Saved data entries

+++++

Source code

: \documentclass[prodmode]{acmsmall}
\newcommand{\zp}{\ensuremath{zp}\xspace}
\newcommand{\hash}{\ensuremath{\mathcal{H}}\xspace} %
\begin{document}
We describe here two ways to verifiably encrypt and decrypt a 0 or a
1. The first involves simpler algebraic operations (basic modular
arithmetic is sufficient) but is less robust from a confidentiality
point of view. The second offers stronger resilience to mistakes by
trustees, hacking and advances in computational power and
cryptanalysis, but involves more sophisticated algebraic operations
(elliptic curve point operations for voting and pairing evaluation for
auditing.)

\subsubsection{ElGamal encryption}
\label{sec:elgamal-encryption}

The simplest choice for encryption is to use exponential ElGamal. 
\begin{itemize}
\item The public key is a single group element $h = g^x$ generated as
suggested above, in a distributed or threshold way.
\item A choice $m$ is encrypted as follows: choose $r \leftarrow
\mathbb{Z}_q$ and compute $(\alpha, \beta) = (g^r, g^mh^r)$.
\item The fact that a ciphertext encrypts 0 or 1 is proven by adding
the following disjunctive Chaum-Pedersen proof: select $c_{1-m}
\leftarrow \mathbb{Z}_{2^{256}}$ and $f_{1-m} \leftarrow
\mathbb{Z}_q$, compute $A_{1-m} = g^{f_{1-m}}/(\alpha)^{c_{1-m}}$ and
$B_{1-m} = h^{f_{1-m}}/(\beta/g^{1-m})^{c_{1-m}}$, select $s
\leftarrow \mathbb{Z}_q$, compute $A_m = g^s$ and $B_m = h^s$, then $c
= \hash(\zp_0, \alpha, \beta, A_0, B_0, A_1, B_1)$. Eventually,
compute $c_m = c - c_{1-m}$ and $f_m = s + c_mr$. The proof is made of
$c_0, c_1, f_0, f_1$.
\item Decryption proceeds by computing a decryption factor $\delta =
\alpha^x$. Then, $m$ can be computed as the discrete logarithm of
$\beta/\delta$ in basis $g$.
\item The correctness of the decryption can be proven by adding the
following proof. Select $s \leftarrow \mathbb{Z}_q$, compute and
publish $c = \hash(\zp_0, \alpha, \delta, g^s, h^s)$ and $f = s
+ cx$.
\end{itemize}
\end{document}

+++++

▸ **Required action**
Copy each record from above without leaving any out.

▸ **Answer space**
Source code

: \documentclass[prodmode]{acmsmall}
\newcommand{\zp}{\ensuremath{zp}\xspace}
\newcommand{\hash}{\ensuremath{\mathcal{H}}\xspace} %
\begin{document}
We describe here two ways to verifiably encrypt and decrypt a 0 or a
1. The first involves simpler algebraic operations (basic modular
arithmetic is sufficient) but is less robust from a confidentiality
point of view. The second offers stronger resilience to mistakes by
trustees, hacking and advances in computational power and
cryptanalysis, but involves more sophisticated algebraic operations
(elliptic curve point operations for voting and pairing evaluation for
auditing.)

\subsubsection{ElGamal encryption}
\label{sec:elgamal-encryption}

The simplest choice for encryption is to use exponential ElGamal. 
\begin{itemize}
\item The public key is a single group element $h = g^x$ generated as
suggested above, in a distributed or threshold way.
\item A choice $m$ is encrypted as follows: choose $r \leftarrow
\mathbb{Z}_q$ and compute $(\alpha, \beta) = (g^r, g^mh^r)$.
\item The fact that a ciphertext encrypts 0 or 1 is proven by adding
the following disjunctive Chaum-Pedersen proof: select $c_{1-m}
\leftarrow \mathbb{Z}_{2^{256}}$ and $f_{1-m} \leftarrow
\mathbb{Z}_q$, compute $A_{1-m} = g^{f_{1-m}}/(\alpha)^{c_{1-m}}$ and
$B_{1-m} = h^{f_{1-m}}/(\beta/g^{1-m})^{c_{1-m}}$, select $s
\leftarrow \mathbb{Z}_q$, compute $A_m = g^s$ and $B_m = h^s$, then $c
= \hash(\zp_0, \alpha, \beta, A_0, B_0, A_1, B_1)$. Eventually,
compute $c_m = c - c_{1-m}$ and $f_m = s + c_mr$. The proof is made of
$c_0, c_1, f_0, f_1$.
\item Decryption proceeds by computing a decryption factor $\delta =
\alpha^x$. Then, $m$ can be computed as the discrete logarithm of
$\beta/\delta$ in basis $g$.
\item The correctness of the decryption can be proven by adding the
following proof. Select $s \leftarrow \mathbb{Z}_q$, compute and
publish $c = \hash(\zp_0, \alpha, \delta, g^s, h^s)$ and $f = s
+ cx$.
\end{itemize}
\end{document}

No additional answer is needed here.